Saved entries
::::::
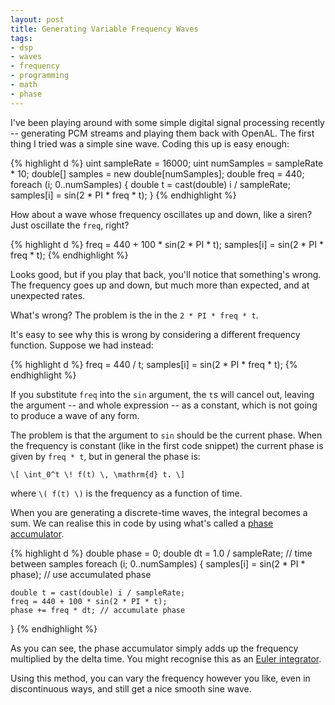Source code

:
 ```yaml
---
layout: post
title: Generating Variable Frequency Waves
tags:
- dsp
- waves
- frequency
- programming
- math
- phase
---
```

I've been playing around with some simple digital signal processing recently --
generating PCM streams and playing them back with OpenAL. The first thing I tried
was a simple sine wave. Coding this up is easy enough:

{% highlight d %}
uint sampleRate = 16000;
uint numSamples = sampleRate * 10;
double[] samples = new double[numSamples];
double freq = 440;
foreach (i; 0..numSamples)
{
    double t = cast(double) i / sampleRate;
    samples[i] = sin(2 * PI * freq * t);
}
{% endhighlight %}

How about a wave whose frequency oscillates up and down, like a siren? Just
oscillate the `freq`, right?

{% highlight d %}
freq = 440 + 100 * sin(2 * PI * t);
samples[i] = sin(2 * PI * freq * t);
{% endhighlight %}

Looks good, but if you play that back, you'll notice that something's wrong.
The frequency goes up and down, but much more than expected, and at unexpected
rates.

What's wrong? The problem is the in the `2 * PI * freq * t`.

It's easy to see why this is wrong by considering a different frequency function.
Suppose we had instead:

{% highlight d %}
freq = 440 / t;
samples[i] = sin(2 * PI * freq * t);
{% endhighlight %}

If you substitute `freq` into the `sin` argument, the `t`s will cancel out,
leaving the argument -- and whole expression -- as a constant, which is
not going to produce a wave of any form.

The problem is that the argument to `sin` should be the current phase. When
the frequency is constant (like in the first code snippet) the current phase
is given by `freq * t`, but in general the phase is:

`\[ \int_0^t \! f(t) \, \mathrm{d} t. \]`

where `\( f(t) \)` is the frequency as a function of time.

When you are generating a discrete-time waves, the integral becomes a sum.
We can realise this in code by using what's called a [phase accumulator][1].

{% highlight d %}
double phase = 0;
double dt = 1.0 / sampleRate; // time between samples
foreach (i; 0..numSamples)
{
    samples[i] = sin(2 * PI * phase); // use accumulated phase

    double t = cast(double) i / sampleRate;
    freq = 440 + 100 * sin(2 * PI * t);
    phase += freq * dt; // accumulate phase
}
{% endhighlight %}

As you can see, the phase accumulator simply adds up the frequency multiplied
by the delta time. You might recognise this as an [Euler integrator][2].

Using this method, you can vary the frequency however you like, even in
discontinuous ways, and still get a nice smooth sine wave.

[1]: http://en.wikipedia.org/wiki/Numerically_controlled_oscillator#Phase_accumulator
[2]: http://en.wikipedia.org/wiki/Euler_integration
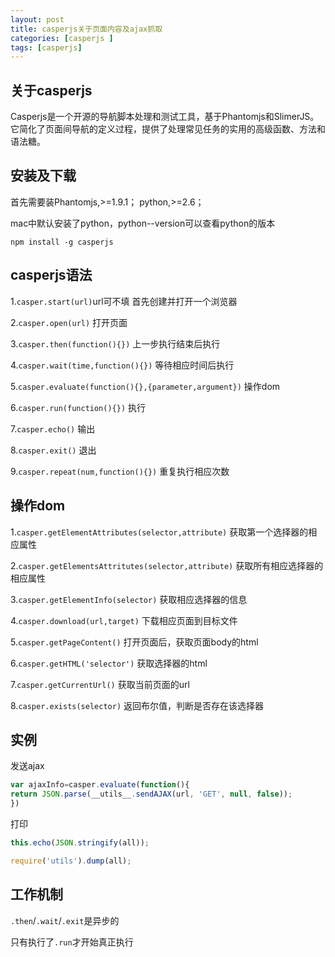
 ```yaml
---
layout: post
title: casperjs关于页面内容及ajax抓取
categories: [casperjs ]
tags: [casperjs]
---
```


## 关于casperjs

Casperjs是一个开源的导航脚本处理和测试工具，基于Phantomjs和SlimerJS。它简化了页面间导航的定义过程，提供了处理常见任务的实用的高级函数、方法和语法糖。

## 安装及下载

首先需要装Phantomjs,>=1.9.1；
python,>=2.6；

mac中默认安装了python，python--version可以查看python的版本

`npm install -g casperjs`

## casperjs语法

1.`casper.start(url)`url可不填 
首先创建并打开一个浏览器

2.`casper.open(url)`
打开页面

3.`casper.then(function(){})`
上一步执行结束后执行

4.`casper.wait(time,function(){})`
等待相应时间后执行

5.`casper.evaluate(function(){},{parameter,argument})`
操作dom

6.`casper.run(function(){})`
执行

7.`casper.echo()`
输出

8.`casper.exit()`
退出

9.`casper.repeat(num,function(){})`
重复执行相应次数


## 操作dom

1.`casper.getElementAttributes(selector,attribute)`
获取第一个选择器的相应属性

2.`casper.getElementsAttritutes(selector,attribute)`
获取所有相应选择器的相应属性

3.`casper.getElementInfo(selector)`
获取相应选择器的信息

4.`casper.download(url,target)`
下载相应页面到目标文件

5.`casper.getPageContent()`
打开页面后，获取页面body的html

6.`casper.getHTML('selector')`
获取选择器的html

7.`casper.getCurrentUrl()`
获取当前页面的url

8.`casper.exists(selector)`
返回布尔值，判断是否存在该选择器

## 实例

发送ajax

```js
var ajaxInfo=casper.evaluate(function(){
return JSON.parse(__utils__.sendAJAX(url, 'GET', null, false));
})
```

打印

```js        
this.echo(JSON.stringify(all));
```

```js
require('utils').dump(all);
```

## 工作机制

`.then`/`.wait`/`.exit`是异步的

只有执行了`.run`才开始真正执行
::::::
» WHAT YOU HAVE TO DO
Taking the entries above, write out exactly each line from the one holding "The problem is that" to the one holding "samples[i] = sin(2 * PI * phase);", both included, and stop there.

» RESULT FOR THIS TASK
The problem is that the argument to `sin` should be the current phase. When
the frequency is constant (like in the first code snippet) the current phase
is given by `freq * t`, but in general the phase is:

`\[ \int_0^t \! f(t) \, \mathrm{d} t. \]`

where `\( f(t) \)` is the frequency as a function of time.

When you are generating a discrete-time waves, the integral becomes a sum.
We can realise this in code by using what's called a [phase accumulator][1].

{% highlight d %}
double phase = 0;
double dt = 1.0 / sampleRate; // time between samples
foreach (i; 0..numSamples)
{
    samples[i] = sin(2 * PI * phase); // use accumulated phase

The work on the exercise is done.